Lensing does not erase scale-dependent features when using the proposed method.

The approach enhances the detection of non-Gaussian properties in lensing data.

Abstract

Weak-gravitational lensing tends to wash out scale and time-dependent features of the clustering of matter, such as the Baryonic Acoustic Oscillations (BAO) which appear in the form of wiggles in the matter power spectrum but that disappear in the analogous lensing $C_\ell$. This is a direct consequence of lensing being a projected effect. In this paper, we demonstrate how the noise complexity -- often deemed "erasing the signal" -- induced by a particular de-projection technique, the Bernardeau-Nishimichi-Taruya (BNT) transform arXiv:1312.0430, can be used to extract the BAO signal and non-gaussian aperture-mass-like properties at chosen physical scales.

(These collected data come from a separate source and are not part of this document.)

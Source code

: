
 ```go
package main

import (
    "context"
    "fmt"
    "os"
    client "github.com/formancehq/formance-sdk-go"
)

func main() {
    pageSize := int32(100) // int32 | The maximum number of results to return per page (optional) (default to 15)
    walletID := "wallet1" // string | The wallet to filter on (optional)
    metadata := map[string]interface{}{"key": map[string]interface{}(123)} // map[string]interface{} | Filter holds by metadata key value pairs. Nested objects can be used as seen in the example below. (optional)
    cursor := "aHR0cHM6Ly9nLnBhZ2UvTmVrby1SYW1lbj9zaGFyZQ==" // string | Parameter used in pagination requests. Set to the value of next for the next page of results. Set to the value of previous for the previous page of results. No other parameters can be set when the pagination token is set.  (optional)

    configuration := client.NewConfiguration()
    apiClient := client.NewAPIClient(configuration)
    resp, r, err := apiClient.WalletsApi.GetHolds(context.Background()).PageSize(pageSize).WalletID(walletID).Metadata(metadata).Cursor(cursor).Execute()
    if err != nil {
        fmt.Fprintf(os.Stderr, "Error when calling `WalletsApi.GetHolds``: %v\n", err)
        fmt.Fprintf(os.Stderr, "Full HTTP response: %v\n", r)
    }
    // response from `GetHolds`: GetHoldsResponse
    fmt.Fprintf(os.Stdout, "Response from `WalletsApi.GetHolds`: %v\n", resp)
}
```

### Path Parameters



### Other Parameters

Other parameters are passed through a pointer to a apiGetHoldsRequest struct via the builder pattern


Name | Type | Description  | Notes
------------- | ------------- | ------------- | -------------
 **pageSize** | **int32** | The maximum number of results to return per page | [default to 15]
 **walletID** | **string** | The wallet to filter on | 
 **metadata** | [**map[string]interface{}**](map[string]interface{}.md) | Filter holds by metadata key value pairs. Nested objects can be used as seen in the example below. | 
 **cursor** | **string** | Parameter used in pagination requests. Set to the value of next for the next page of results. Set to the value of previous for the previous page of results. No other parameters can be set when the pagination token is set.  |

We take into account parts of the data vectors that should effectively be without cosmological signature and also introduce an additional re-weighting designed to specifically highlight clustering features -- both at the probe (summary statistics) or map (amplitude of the field) level. We thus demonstrate why weak-gravitational lensing by the large-scale structure of the Universe, though only in a tomographic setting, does not erase scale and time-dependent features of the dynamics of matter, while providing a tool to effectively extract them from actual galaxy-shapes measurements.